"""
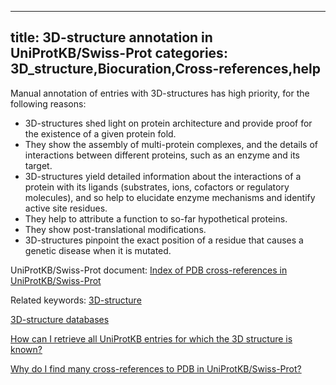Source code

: 
---
title: 3D-structure annotation in UniProtKB/Swiss-Prot
categories: 3D_structure,Biocuration,Cross-references,help
---

Manual annotation of entries with 3D-structures has high priority, for the following reasons:

*   3D-structures shed light on protein architecture and provide proof for the existence of a given protein fold.
*   They show the assembly of multi-protein complexes, and the details of interactions between different proteins, such as an enzyme and its target.
*   3D-structures yield detailed information about the interactions of a protein with its ligands (substrates, ions, cofactors or regulatory molecules), and so help to elucidate enzyme mechanisms and identify active site residues.
*   They help to attribute a function to so-far hypothetical proteins.
*   They show post-translational modifications.
*   3D-structures pinpoint the exact position of a residue that causes a genetic disease when it is mutated.

UniProtKB/Swiss-Prot document: [Index of PDB cross-references in UniProtKB/Swiss-Prot](http://www.uniprot.org/docs/pdbtosp)  
  
Related keywords: [3D-structure](http://www.uniprot.org/keywords/KW%2D0002)  
  
[3D-structure databases](http://www.uniprot.org/database/?query=category:%223D+structure+databases%22)

[How can I retrieve all UniProtKB entries for which the 3D structure is known?](http://www.uniprot.org/faq/13)  
  
[Why do I find many cross-references to PDB in UniProtKB/Swiss-Prot?](http://www.uniprot.org/faq/2)
        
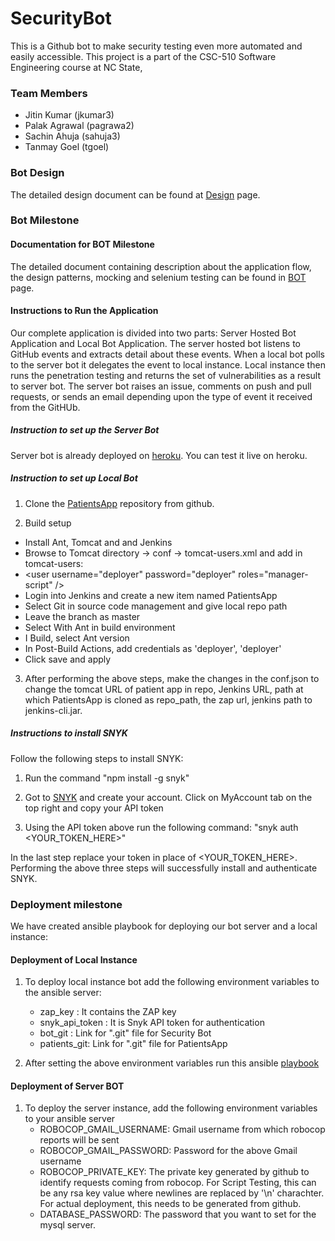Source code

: # SecurityBot

This is a Github bot to make security testing even more automated and easily accessible. This project is a part of the CSC-510 Software Engineering course at NC State,

### Team Members
* Jitin Kumar (jkumar3)
* Palak Agrawal (pagrawa2)
* Sachin Ahuja (sahuja3)
* Tanmay Goel (tgoel)

### Bot Design

The detailed design document can be found at [Design](DESIGN.md) page.

### Bot Milestone

#### Documentation for BOT Milestone

The detailed document containing description about the application flow, the design patterns, mocking and selenium testing can be found in [BOT](https://github.com/goeltanmay/SecurityBot/blob/master/BOT.md) page.

#### Instructions to Run the Application

Our complete application is divided into two parts: Server Hosted Bot Application and Local Bot Application. The server hosted bot listens to GitHub events and extracts detail about these events. When a local bot polls to the server bot it delegates the event to local instance. Local instance then runs the penetration testing and returns the set of vulnerabilities as a result to server bot. The server bot raises an issue, comments on push and pull requests, or sends an email depending upon the type of event it received from the GitHUb.

##### Instruction to set up the Server Bot

Server bot is already deployed on [heroku](http://desolate-fortress-49649.herokuapp.com/emailReport). You can test it live on heroku.

##### Instruction to set up Local Bot

1. Clone the [PatientsApp](https://github.com/goeltanmay/PatientsApp.git) repository from github.

2. Build setup
* Install Ant, Tomcat and and Jenkins  
* Browse to Tomcat directory -> conf -> tomcat-users.xml and add in tomcat-users:   
* \<user username="deployer" password="deployer" roles="manager-script" /\>  
* Login into Jenkins and create a new item named PatientsApp  
* Select Git in source code management and give local repo path  
* Leave the branch as master  
* Select With Ant in build environment
* I Build, select Ant version
* In Post-Build Actions, add credentials as 'deployer', 'deployer'
* Click save and apply

3. After performing the above steps, make the changes in the conf.json to change the tomcat URL of patient app in repo, Jenkins URL, path at which PatientsApp is cloned as repo_path, the zap url, jenkins path to jenkins-cli.jar.

##### Instructions to install SNYK

Follow the following steps to install SNYK:

1. Run the command "npm install -g snyk"

2. Got to [SNYK](https://snyk.io/create-organisation) and create your account. Click on MyAccount tab on the top right and copy your API token

3. Using the API token above run the following command: "snyk auth <YOUR_TOKEN_HERE>"

In the last step replace your token in place of <YOUR_TOKEN_HERE>. Performing the above three steps will successfully install and authenticate SNYK.

### Deployment milestone

We have created ansible playbook for deploying our bot server and a local instance:

#### Deployment of Local Instance

1. To deploy local instance bot add the following environment variables to the ansible server:

    * zap_key : It contains the ZAP key
    * snyk_api_token : It is Snyk API token for authentication
    * bot_git : Link for ".git" file for Security Bot
    * patients_git: Link for ".git" file for PatientsApp    

2. After setting the above environment variables run this ansible [playbook](https://github.com/goeltanmay/SecurityBot/blob/master/deployment/config_server/vagrant_data/jnk.yml)

#### Deployment of Server BOT

1. To deploy the server instance, add the following environment variables to your ansible server
    * ROBOCOP_GMAIL_USERNAME: Gmail username from which robocop reports will be sent
    * ROBOCOP_GMAIL_PASSWORD: Password for the above Gmail username
    * ROBOCOP_PRIVATE_KEY: The private key generated by github to identify requests coming from robocop. For Script Testing, this can be any rsa key value where newlines are replaced by '\n' charachter. For actual deployment, this needs to be generated from github.
    * DATABASE_PASSWORD: The password that you want to set for the mysql server.
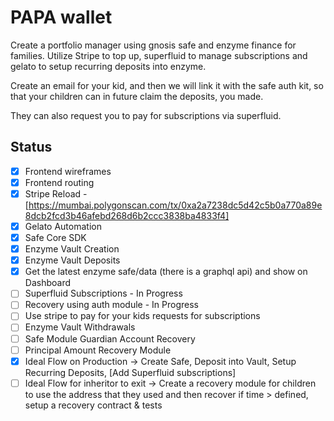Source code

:# PAPA wallet
Create a portfolio manager using gnosis safe and enzyme finance for families. Utilize Stripe to top up, superfluid to manage subscriptions and gelato to setup recurring deposits into enzyme.

Create an email for your kid, and then we will link it with the safe auth kit, so that your children can in future claim the deposits, you made.

They can also request you to pay for subscriptions via superfluid.

## Status
- [x] Frontend wireframes
- [x] Frontend routing
- [x] Stripe Reload - [https://mumbai.polygonscan.com/tx/0xa2a7238dc5d42c5b0a770a89e8dcb2fcd3b46afebd268d6b2ccc3838ba4833f4]
- [x] Gelato Automation
- [x] Safe Core SDK
- [x] Enzyme Vault Creation
- [x] Enzyme Vault Deposits
- [x] Get the latest enzyme safe/data (there is a graphql api) and show on Dashboard
- [ ] Superfluid Subscriptions - In Progress
- [ ] Recovery using auth module - In Progress
- [ ] Use stripe to pay for your kids requests for subscriptions
- [ ] Enzyme Vault Withdrawals
- [ ] Safe Module Guardian Account Recovery
- [ ] Principal Amount Recovery Module
- [x] Ideal Flow on Production -> Create Safe, Deposit into Vault, Setup Recurring Deposits, [Add Superfluid subscriptions]
- [ ] Ideal Flow for inheritor to exit -> Create a recovery module for children to use the address that they used and then recover if time > defined, setup a recovery contract & tests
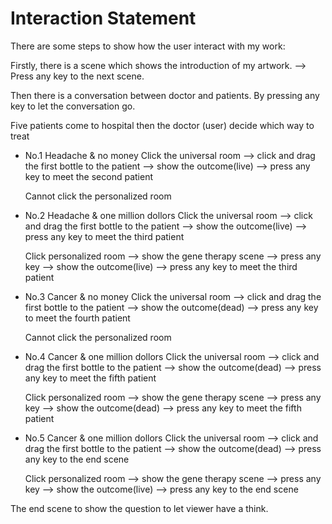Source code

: # Interaction Statement

There are some steps to show how the user interact with my work:

Firstly, there is a scene which shows the introduction of my artwork.
--> Press any key to the next scene.

Then there is a conversation between doctor and patients. By pressing any key to let the conversation go.

Five patients come to hospital then the doctor (user) decide which way to treat

  - No.1 Headache & no money
    Click the universal room --> click and drag the first bottle to the patient --> show the outcome(live) --> press any key to meet the second patient

    Cannot click the personalized room
  - No.2 Headache & one million dollors
    Click the universal room --> click and drag the first bottle to the patient --> show the outcome(live) --> press any key to meet the third patient

    Click personalized room --> show the gene therapy scene --> press any key --> show the outcome(live) --> press any key to meet the third patient
  - No.3 Cancer & no money
    Click the universal room --> click and drag the first bottle to the patient --> show the outcome(dead) --> press any key to meet the fourth patient

    Cannot click the personalized room
  - No.4 Cancer & one million dollors
    Click the universal room --> click and drag the first bottle to the patient --> show the outcome(dead) --> press any key to meet the fifth patient

    Click personalized room --> show the gene therapy scene --> press any key --> show the outcome(dead) --> press any key to meet the fifth patient
  - No.5 Cancer & one million dollors
    Click the universal room --> click and drag the first bottle to the patient --> show the outcome(dead) --> press any key to the end scene

    Click personalized room --> show the gene therapy scene --> press any key --> show the outcome(live) --> press any key to the end scene

The end scene to show the question to let viewer have a think.

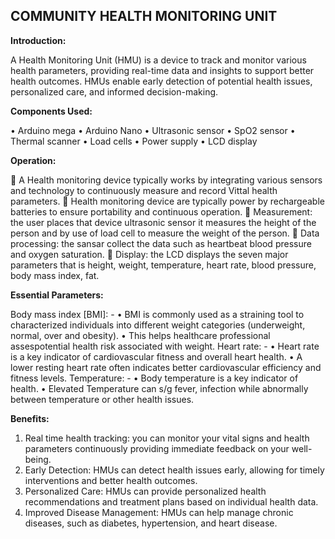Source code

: COMMUNITY HEALTH MONITORING UNIT
-
**Introduction:**

A Health Monitoring Unit (HMU) is a device to track and monitor various health parameters, providing real-time data and insights to support better health outcomes. HMUs enable early detection of potential health issues, personalized care, and informed decision-making.

**Components Used:**

•	Arduino mega 
•	Arduino Nano 
•	Ultrasonic sensor 
•	SpO2 sensor 
•	Thermal scanner
•	Load cells 
•	Power supply 
•	LCD display

**Operation:**

	A Health monitoring device typically works by integrating various sensors and technology to continuously measure and record Vittal health parameters. 
	Health monitoring device are typically power by rechargeable batteries to ensure portability and continuous operation. 
	Measurement: the user places that device ultrasonic sensor it measures the height of the person and by use of load cell to measure the weight of the person. 
	Data processing: the sansar collect the data such as heartbeat blood pressure and oxygen saturation. 
	Display: the LCD displays the seven major parameters that is height, weight, temperature, heart rate, blood pressure, body mass index, fat.

**Essential Parameters:**

Body mass index [BMI]: -
• BMI is commonly used as a straining tool to characterized individuals into different weight categories (underweight, normal, over and obesity).
• This helps healthcare professional assespotential health risk associated with weight. 
Heart rate: -
• Heart rate is a key indicator of cardiovascular fitness and overall heart health. 
• A lower resting heart rate often indicates better cardiovascular efficiency and fitness levels. 
Temperature: -
• Body temperature is a key indicator of health.
• Elevated Temperature can s/g fever, infection while abnormally between temperature or other health issues.

**Benefits:**

1. Real time health tracking: you can monitor your vital signs and health parameters continuously providing immediate feedback on your well-being.
2. Early Detection: HMUs can detect health issues early, allowing for timely interventions and better health outcomes.
2. Personalized Care: HMUs can provide personalized health recommendations and treatment plans based on individual health data.
3. Improved Disease Management: HMUs can help manage chronic diseases, such as diabetes, hypertension, and heart disease.
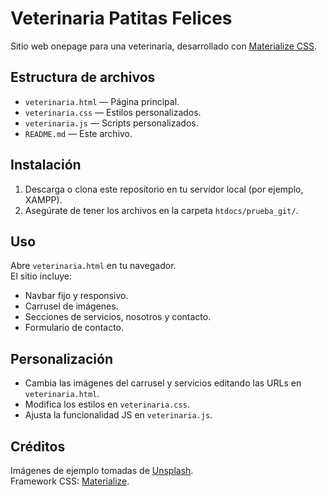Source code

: # Veterinaria Patitas Felices

Sitio web onepage para una veterinaria, desarrollado con [Materialize CSS](https://materializecss.com/).

## Estructura de archivos

- `veterinaria.html` — Página principal.
- `veterinaria.css` — Estilos personalizados.
- `veterinaria.js` — Scripts personalizados.
- `README.md` — Este archivo.

## Instalación

1. Descarga o clona este repositorio en tu servidor local (por ejemplo, XAMPP).
2. Asegúrate de tener los archivos en la carpeta `htdocs/prueba_git/`.

## Uso

Abre `veterinaria.html` en tu navegador.  
El sitio incluye:
- Navbar fijo y responsivo.
- Carrusel de imágenes.
- Secciones de servicios, nosotros y contacto.
- Formulario de contacto.

## Personalización

- Cambia las imágenes del carrusel y servicios editando las URLs en `veterinaria.html`.
- Modifica los estilos en `veterinaria.css`.
- Ajusta la funcionalidad JS en `veterinaria.js`.

## Créditos

Imágenes de ejemplo tomadas de [Unsplash](https://unsplash.com/).  
Framework CSS: [Materialize](https://materializecss.com/).
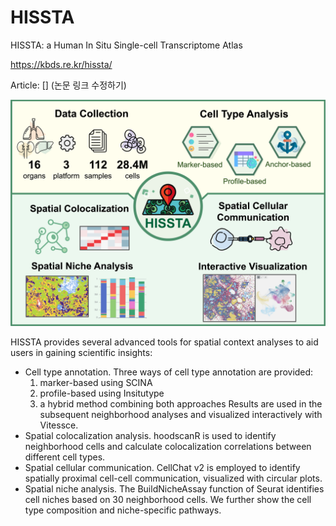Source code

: # HISSTA
HISSTA: a Human In Situ Single-cell Transcriptome Atlas

https://kbds.re.kr/hissta/

Article: [] (논문 링크 수정하기)


![Graphical Abstract](images/0_graphical_abstract.png)

HISSTA provides several advanced tools for spatial context analyses to aid users in gaining scientific insights:
- Cell type annotation. Three ways of cell type annotation are provided:
    1) marker-based using SCINA
    2) profile-based using Insitutype
    3) a hybrid method combining both approaches
    Results are used in the subsequent neighborhood analyses and visualized interactively with Vitessce.
- Spatial colocalization analysis. hoodscanR is used to identify neighborhood cells and calculate colocalization correlations between different cell types.
- Spatial cellular communication. CellChat v2 is employed to identify spatially proximal cell-cell communication, visualized with circular plots.
- Spatial niche analysis. The BuildNicheAssay function of Seurat identifies cell niches based on 30 neighborhood cells. We further show the cell type composition and niche-specific pathways.


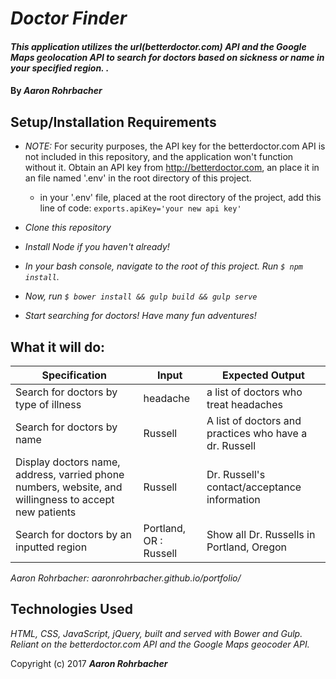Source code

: # _Doctor Finder_

#### _This application utilizes the url(betterdoctor.com) API and the Google Maps geolocation API to search for doctors based on sickness or name in your specified region. ._

#### By _**Aaron Rohrbacher**_

## Setup/Installation Requirements

* _NOTE:_ For security purposes, the API key for the betterdoctor.com API is not included in this repository, and the application won't function without it. Obtain an API key from http://betterdoctor.com, an place it in an file named '.env' in the root directory of this project.
  * in your '.env' file, placed at the root directory of the project, add this line of code:
  `exports.apiKey='your new api key'`

* _Clone this repository_
* _Install Node if you haven't already!_
* _In your bash console, navigate to the root of this project. Run `$ npm install`._
* _Now, run `$ bower install && gulp build && gulp serve`_
* _Start searching for doctors! Have many fun adventures!_

## What it will do:

| Specification                                                                                         | Input                  | Expected Output                                        |
|-------------------------------------------------------------------------------------------------------|------------------------|--------------------------------------------------------|
| Search for doctors by type of illness                                                                 | headache               | a list of doctors who treat headaches                  |
| Search for doctors by name                                                                            | Russell                | A list of doctors and practices who have a dr. Russell |
| Display doctors name, address, varried phone numbers, website, and willingness to accept new patients | Russell                | Dr. Russell's contact/acceptance information           |
| Search for doctors by an inputted region                                                              | Portland, OR : Russell | Show all Dr. Russells in Portland, Oregon              |## Support and contact details

_Aaron Rohrbacher: aaronrohrbacher.github.io/portfolio/_

## Technologies Used
_HTML, CSS, JavaScript, jQuery, built and served with Bower and Gulp. Reliant on the betterdoctor.com API and the Google Maps geocoder API._

Copyright (c) 2017 **_Aaron Rohrbacher_**
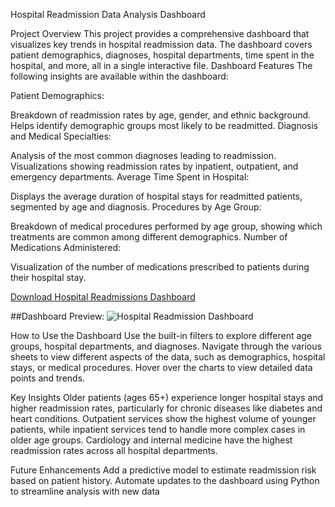 Hospital Readmission Data Analysis Dashboard


Project Overview
This project provides a comprehensive dashboard that visualizes key trends in hospital readmission data. 
The dashboard covers patient demographics, diagnoses, hospital departments, time spent in the hospital, and more, all in a single interactive file.
Dashboard Features
The following insights are available within the dashboard:

Patient Demographics:

Breakdown of readmission rates by age, gender, and ethnic background.
Helps identify demographic groups most likely to be readmitted.
Diagnosis and Medical Specialties:

Analysis of the most common diagnoses leading to readmission.
Visualizations showing readmission rates by inpatient, outpatient, and emergency departments.
Average Time Spent in Hospital:

Displays the average duration of hospital stays for readmitted patients, segmented by age and diagnosis.
Procedures by Age Group:

Breakdown of medical procedures performed by age group, showing which treatments are common among different demographics.
Number of Medications Administered:

Visualization of the number of medications prescribed to patients during their hospital stay.

[Download Hospital Readmissions Dashboard](https://github.com/AishwaryaWAnkhade01/PowerBi-visualization/commit/16393d4ac1bbf9d25fb727e55c078605b6b6f141#diff-ed1d082dc7ec6ddd07ce1b5f300eab4c37e87053429eb1b4c5af9e02eb388177)

##Dashboard Preview:
![Hospital Readmission Dashboard]()


How to Use the Dashboard
Use the built-in filters to explore different age groups, hospital departments, and diagnoses.
Navigate through the various sheets to view different aspects of the data, such as demographics, hospital stays, or medical procedures.
Hover over the charts to view detailed data points and trends.

Key Insights
Older patients (ages 65+) experience longer hospital stays and higher readmission rates, particularly for chronic diseases like diabetes and heart conditions.
Outpatient services show the highest volume of younger patients, while inpatient services tend to handle more complex cases in older age groups.
Cardiology and internal medicine have the highest readmission rates across all hospital departments.

Future Enhancements
Add a predictive model to estimate readmission risk based on patient history.
Automate updates to the dashboard using Python to streamline analysis with new data

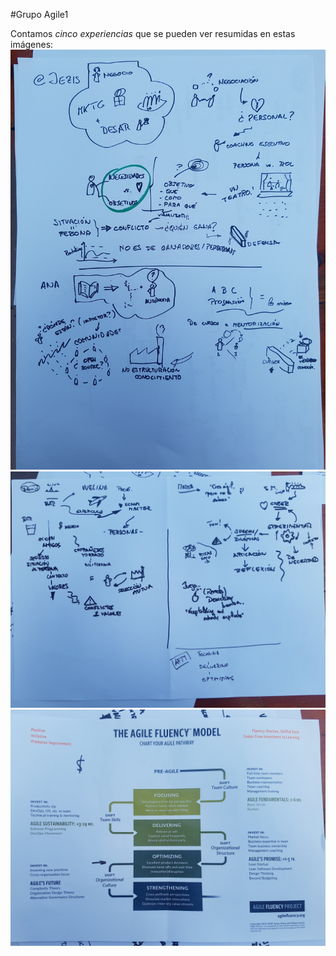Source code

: #Grupo Agile1

Contamos *cinco experiencias* que se pueden ver resumidas en estas imágenes:
![s1](images/s1.jpg)
![s2](images/s2.jpg)
![s3](images/s3.jpg)

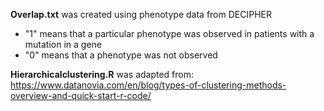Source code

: **Overlap.txt** was created using phenotype data from DECIPHER
- "1" means that a particular phenotype was observed in patients with a mutation in a gene 
- "0" means that a phenotype was not observed

**Hierarchicalclustering.R** was adapted from:
  https://www.datanovia.com/en/blog/types-of-clustering-methods-overview-and-quick-start-r-code/
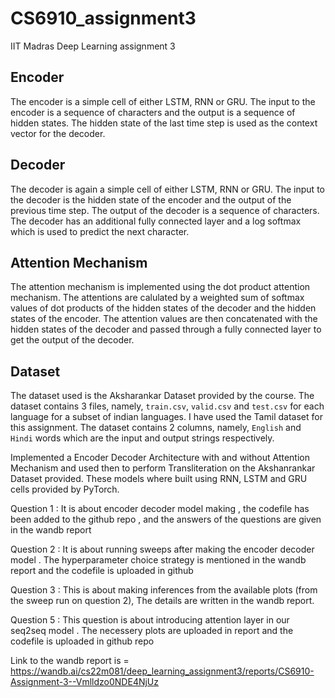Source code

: # CS6910_assignment3
IIT Madras Deep Learning assignment 3

## Encoder
The encoder is a simple cell of either LSTM, RNN or GRU. The input to the encoder is a sequence of characters and the output is a sequence of hidden states. The hidden state of the last time step is used as the context vector for the decoder.

## Decoder
The decoder is again a simple cell of either LSTM, RNN or GRU. The input to the decoder is the hidden state of the encoder and the output of the previous time step. The output of the decoder is a sequence of characters. The decoder has an additional fully connected layer and a log softmax which is used to predict the next character.

## Attention Mechanism
The attention mechanism is implemented using the dot product attention mechanism. The attentions are calulated by a weighted sum of softmax values of dot products of the hidden states of the decoder and the hidden states of the encoder. The attention values are then concatenated with the hidden states of the decoder and passed through a fully connected layer to get the output of the decoder.

## Dataset
The dataset used is the Aksharankar Dataset provided by the course. The dataset contains 3 files, namely, `train.csv`, `valid.csv` and `test.csv` for each language for a subset of indian languages. I have used the Tamil dataset for this assignment. The dataset contains 2 columns, namely, `English` and `Hindi` words which are the input and output strings respectively.

Implemented a Encoder Decoder Architecture with and without Attention Mechanism and used then to perform Transliteration on the Akshanrankar Dataset provided. These models where built using RNN, LSTM and GRU cells provided by PyTorch.

Question 1 : It is about encoder decoder model making , the codefile has been added to the  github repo , and the answers of the questions are given in  the wandb report

Question 2 : It is about running sweeps after making the encoder decoder model . The hyperparameter choice strategy is mentioned in the wandb report and the codefile is uploaded in github

Question 3 : This is about making inferences from the available plots (from the sweep run on question 2), The details are written in the wandb report.

Question 5 : This question is about introducing attention layer in our seq2seq model . The necessery plots are uploaded in report and the codefile is uploaded in github repo

Link to the wandb report is = https://wandb.ai/cs22m081/deep_learning_assignment3/reports/CS6910-Assignment-3--Vmlldzo0NDE4NjUz
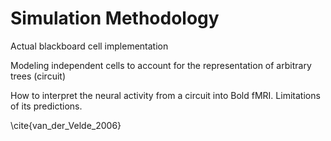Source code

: # Simulation Methodology


Actual blackboard cell implementation

Modeling independent cells to account for the representation of arbitrary trees (circuit)

How to interpret the neural activity from a circuit into Bold fMRI. Limitations of its predictions.

\cite{van_der_Velde_2006}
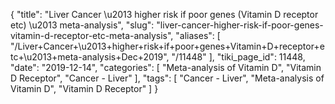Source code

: {
    "title": "Liver Cancer \u2013 higher risk if poor genes (Vitamin D receptor etc) \u2013 meta-analysis",
    "slug": "liver-cancer-higher-risk-if-poor-genes-vitamin-d-receptor-etc-meta-analysis",
    "aliases": [
        "/Liver+Cancer+\u2013+higher+risk+if+poor+genes+Vitamin+D+receptor+etc+\u2013+meta-analysis+Dec+2019",
        "/11448"
    ],
    "tiki_page_id": 11448,
    "date": "2019-12-14",
    "categories": [
        "Meta-analysis of Vitamin D",
        "Vitamin D Receptor",
        "Cancer - Liver"
    ],
    "tags": [
        "Cancer - Liver",
        "Meta-analysis of Vitamin D",
        "Vitamin D Receptor"
    ]
}
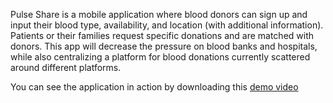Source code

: Pulse Share is a mobile application where blood donors can sign up and input their blood type, availability, and location (with additional information). Patients or their families request specific donations and are matched with donors. This app will decrease the pressure on blood banks and hospitals, while also centralizing a platform for blood donations currently scattered around different platforms.

You can see the application in action by downloading this [demo video](demo.mkv)
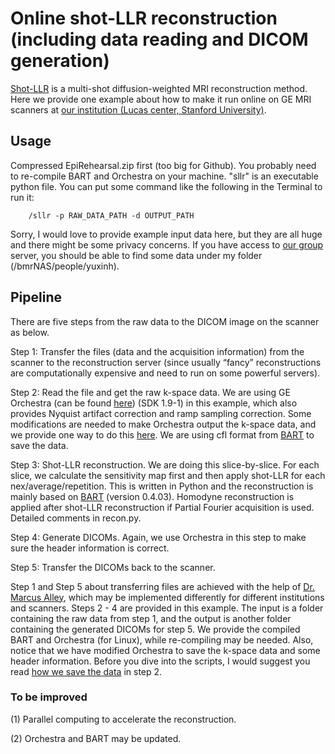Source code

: # Online shot-LLR reconstruction (including data reading and DICOM generation)

[Shot-LLR](https://onlinelibrary.wiley.com/doi/full/10.1002/mrm.27488) is a multi-shot diffusion-weighted MRI reconstruction method. Here we provide one example about how to make it run online on GE MRI scanners at [our institution (Lucas center, Stanford University)](https://med.stanford.edu/rsl/about/lucas.html).

## Usage
Compressed EpiRehearsal.zip first (too big for Github). You probably need to re-compile BART and Orchestra on your machine. "sllr" is an executable python file. You can put some command like the following in the Terminal to run it:

        /sllr -p RAW_DATA_PATH -d OUTPUT_PATH
        
Sorry, I would love to provide example input data here, but they are all huge and there might be some privacy concerns. If you have access to [our group](https://med.stanford.edu/bmrgroup.html) server, you should be able to find some data under my folder (/bmrNAS/people/yuxinh).

## Pipeline
There are five steps from the raw data to the DICOM image on the scanner as below.

Step 1: Transfer the files (data and the acquisition information) from the scanner to the reconstruction server (since usually “fancy” reconstructions are computationally expensive and need to run on some powerful servers). 

Step 2: Read the file and get the raw k-space data. We are using GE Orchestra (can be found [here](https://collaborate.mr.gehealthcare.com/welcome
)) (SDK 1.9-1) in this example, which also provides Nyquist artifact correction and ramp sampling correction. Some modifications are needed to make Orchestra output the k-space data, and we provide one way to do this [here](). We are using cfl format from [BART](https://mrirecon.github.io/bart/) to save the data.

Step 3: Shot-LLR reconstruction. We are doing this slice-by-slice. For each slice, we calculate the sensitivity map first and then apply shot-LLR for each nex/average/repetition. This is written in Python and the reconstruction is mainly based on [BART](https://mrirecon.github.io/bart/) (version 0.4.03). Homodyne reconstruction is applied after shot-LLR reconstruction if Partial Fourier acquisition is used. Detailed comments in recon.py.

Step 4: Generate DICOMs. Again, we use Orchestra in this step to make sure the header information is correct.

Step 5: Transfer the DICOMs back to the scanner.


Step 1 and Step 5 about transferring files are achieved with the help of [Dr. Marcus Alley](https://med.stanford.edu/profiles/marcus-alley), which may be implemented differently for different institutions and scanners. Steps 2 - 4 are provided in this example. The input is a folder containing the raw data from step 1, and the output is another folder containing the generated DICOMs for step 5. We provide the compiled BART and Orchestra (for Linux), while re-compiling may be needed. Also, notice that we have modified Orchestra to save the k-space data and some header information. Before you dive into the scripts, I would suggest you read [how we save the data]() in step 2.

### To be improved
(1) Parallel computing to accelerate the reconstruction.

(2) Orchestra and BART may be updated.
"""
=== The problem ===
Whenever the word "sllr" appears in a line of the listing, copy out that line.

=== Finished exercise ===
Compressed EpiRehearsal.zip first (too big for Github). You probably need to re-compile BART and Orchestra on your machine. "sllr" is an executable python file. You can put some command like the following in the Terminal to run it:
        /sllr -p RAW_DATA_PATH -d OUTPUT_PATH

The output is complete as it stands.